Mr. Butch died yesterday.
I'm taking it pretty hard. So unfortunately, this won't be as well written as it could be.
Mr. Butch used to haunt Kenmore Square before BU swallowed it whole.
This was back when the Rathskeller and the Deli Haus were still there. I was working at GNC at the time. On the nights I closed by myself, he used to stand outside and guard the door, and then he would escort me to the train to make sure nobody messed with me. In return, I'd hook him up with smokes, eventhough he never asked for them. Little J, he used to call me. People were afraid of him because he was a kooky homeless guy and was always half in the bag.
But he was a truly good human being.
He would always come in and shoot the shit with me and my co-workers. Everybody working there at the time was a college student, with the exception of me and my boss, Roberta, who was in her 50's and a Wiccan high priestess. He loved to talk about the stuff everyone was learning in class. Him and Roberta would really get into it, because they had similar mystical ideologies. GNC would not be happy to know this, but when he'd come in, Roberta would close the store and we'd go down into the basement and smoke. Those were some wild, crazy fun times in nutrition land.

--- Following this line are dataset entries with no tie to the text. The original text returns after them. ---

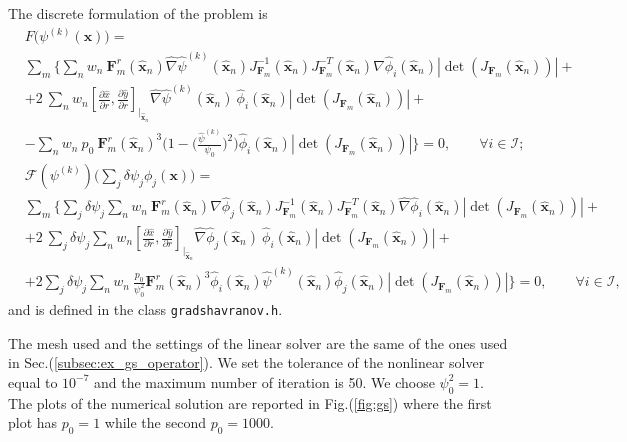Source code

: The discrete formulation of the problem is
\begin{equation}
  \begin{split}
    &F\big(\psi^{(k)}(\mathbf{x})\big)=\\
    &\sum_m \bigg\{\sum_n w_n\:\mathbf{F}_m^r(\mathbf{\hat{x}}_n)\hat{\nabla}\hat{\psi}^{(k)}(\mathbf{\hat{x}}_n)J_{\mathbf{F}_m}^{-1}(\mathbf{\hat{x}}_n)J_{\mathbf{F}_m}^{-T}(\mathbf{\hat{x}}_n)\hat{\nabla}\hat{\phi}_i(\mathbf{\hat{x}}_n)|\det(J_{\mathbf{F}_m}(\mathbf{\hat{x}}_n))| +\\
    &+2\:\sum_n w_n[\frac{\partial\hat{x}}{\partial r},\frac{\partial\hat{y}}{\partial r}]_{\big|_{\mathbf{\hat{x}}_n}}\hat{\nabla} \hat{\psi}^{(k)}(\mathbf{\hat{x}}_n)\:\hat{\phi}_i(\mathbf{\hat{x}}_n)|\det(J_{\mathbf{F}_m}(\mathbf{\hat{x}}_n))|+\\
    &-\sum_n w_n\:p_0\:\mathbf{F}_m^r(\mathbf{\hat{x}}_n)^3 \bigg(1-\bigg(\frac{\hat{\psi}^{(k)}}{\psi_0}\bigg)^2\bigg)\hat{\phi}_i(\mathbf{\hat{x}}_n)|\det(J_{\mathbf{F}_m}(\mathbf{\hat{x}}_n))|\bigg\}=0, \qquad\forall i\in\mathcal{I};
  \end{split}
\end{equation}
\begin{equation}
  \begin{split}
    &\mathcal{F}(\psi^{(k)})\bigg(\sum_j\delta \psi_j\phi_j(\mathbf{x})\bigg)=\\
    &\sum_m \bigg\{\sum_j \delta\psi_j \sum_n w_n\:\mathbf{F}_m^r(\mathbf{\hat{x}}_n)\hat{\nabla}\hat{\phi}_j(\mathbf{\hat{x}}_n)J_{\mathbf{F}_m}^{-1}(\mathbf{\hat{x}}_n)J_{\mathbf{F}_m}^{-T}(\mathbf{\hat{x}}_n)\hat{\nabla}\hat{\phi}_i(\mathbf{\hat{x}}_n)|\det(J_{\mathbf{F}_m}(\mathbf{\hat{x}}_n))| +\\
    &+2\:\sum_j\delta\psi_j\sum_n w_n[\frac{\partial\hat{x}}{\partial r},\frac{\partial\hat{y}}{\partial r}]_{\big|_{\mathbf{\hat{x}}_n}}\hat{\nabla} \hat{\phi}_j(\mathbf{\hat{x}}_n)\:\hat{\phi}_i(\mathbf{\hat{x}}_n)|\det(J_{\mathbf{F}_m}(\mathbf{\hat{x}}_n))|+\\
    &+2\sum_j\delta\psi_j\sum_n w_n\:\frac{p_0}{\psi_0^2}\mathbf{F}_m^r(\mathbf{\hat{x}}_n)^3\hat{\phi}_i(\mathbf{\hat{x}}_n)\hat{\psi}^{(k)}(\mathbf{\hat{x}}_n)\hat{\phi}_j(\mathbf{\hat{x}}_n)|\det(J_{\mathbf{F}_m}(\mathbf{\hat{x}}_n))|\bigg\}=0, \qquad\forall i\in\mathcal{I},
  \end{split}
\end{equation}
and is defined in the class \verb|gradshavranov.h|.
\medskip

The mesh used and the settings of the linear solver are the same of the ones used in Sec.(\ref{subsec:ex_gs_operator}). We set the tolerance of the nonlinear solver equal to $10^{-7}$ and the maximum number of iteration is 50. We choose $\psi^2_0=1$. The plots of the numerical solution are reported in Fig.(\ref{fig:gs}) where the first plot has $p_0=1$ while the second $p_0=1000$.

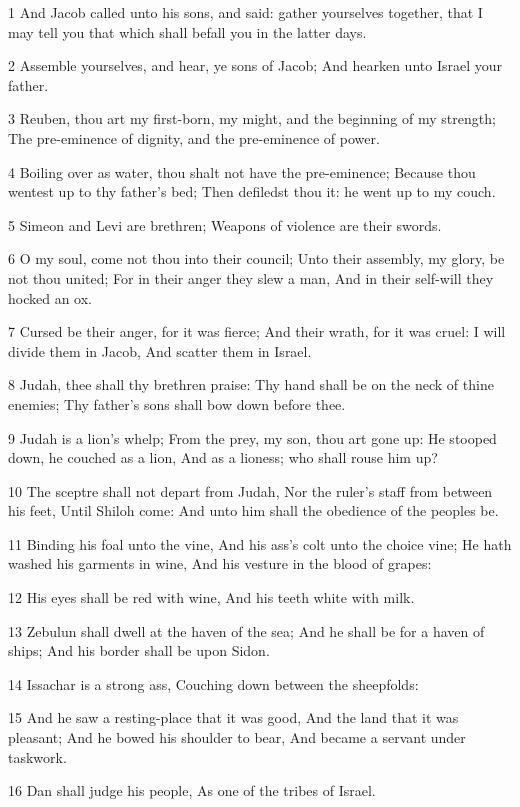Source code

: \par 1 And Jacob called unto his sons, and said: gather yourselves together, that I may tell you that which shall befall you in the latter days.
\par 2 Assemble yourselves, and hear, ye sons of Jacob; And hearken unto Israel your father.
\par 3 Reuben, thou art my first-born, my might, and the beginning of my strength; The pre-eminence of dignity, and the pre-eminence of power.
\par 4 Boiling over as water, thou shalt not have the pre-eminence; Because thou wentest up to thy father's bed; Then defiledst thou it: he went up to my couch.
\par 5 Simeon and Levi are brethren; Weapons of violence are their swords.
\par 6 O my soul, come not thou into their council; Unto their assembly, my glory, be not thou united; For in their anger they slew a man, And in their self-will they hocked an ox.
\par 7 Cursed be their anger, for it was fierce; And their wrath, for it was cruel: I will divide them in Jacob, And scatter them in Israel.
\par 8 Judah, thee shall thy brethren praise: Thy hand shall be on the neck of thine enemies; Thy father's sons shall bow down before thee.
\par 9 Judah is a lion's whelp; From the prey, my son, thou art gone up: He stooped down, he couched as a lion, And as a lioness; who shall rouse him up?
\par 10 The sceptre shall not depart from Judah, Nor the ruler's staff from between his feet, Until Shiloh come: And unto him shall the obedience of the peoples be.
\par 11 Binding his foal unto the vine, And his ass's colt unto the choice vine; He hath washed his garments in wine, And his vesture in the blood of grapes:
\par 12 His eyes shall be red with wine, And his teeth white with milk.
\par 13 Zebulun shall dwell at the haven of the sea; And he shall be for a haven of ships; And his border shall be upon Sidon.
\par 14 Issachar is a strong ass, Couching down between the sheepfolds:
\par 15 And he saw a resting-place that it was good, And the land that it was pleasant; And he bowed his shoulder to bear, And became a servant under taskwork.
\par 16 Dan shall judge his people, As one of the tribes of Israel.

There was one day in particular that sticks out in my mind when I think of Mr. Butch; it was a Sunday morning. I had just broken up with my boyfriend the previous evening and I was a quivering mess of feel-bad that morning. I opened the store late. The registers went down. Everything was going wrong. I was barely keeping it together. He stumbled into the store looking for some work to do, so I gave him some money to wash the windows, as per our usual arrangement. While he was doing this, I just broke down sobbing. He came over and we talked about it for awhile, he sang me a song and it made me laugh. He really had a way of making you see what was really important in life. Then a customer came in and I had to help him, but while I was tied up with this shmuck and his stupid problems, Mr. Butch went to the Seven Eleven, and when he came back he brought me a flower and a candy bar with the trifling amount of money I had paid him. Mind you, this guy had nothing. I was pissed that he did that, and I insisted that he take more money, but he wouldn't. He just said, "You got a great mind, Little J. Someday they gonna love you for that." And back out onto the streets of Kenmore he went. I still don't know who he meant by "they". Boys? My co-workers? The world? Dunno.
After he left, the stupid shithead that I was trying to sell protein drinks to made a nasty comment about how Mr. Butch smelled. I kicked him out of the store. True story. He even came back a few days later to complain to my boss, Roberta. I didn't care, and Roberta, who was coincidentally the district manager, didn't care either. She kicked him out too.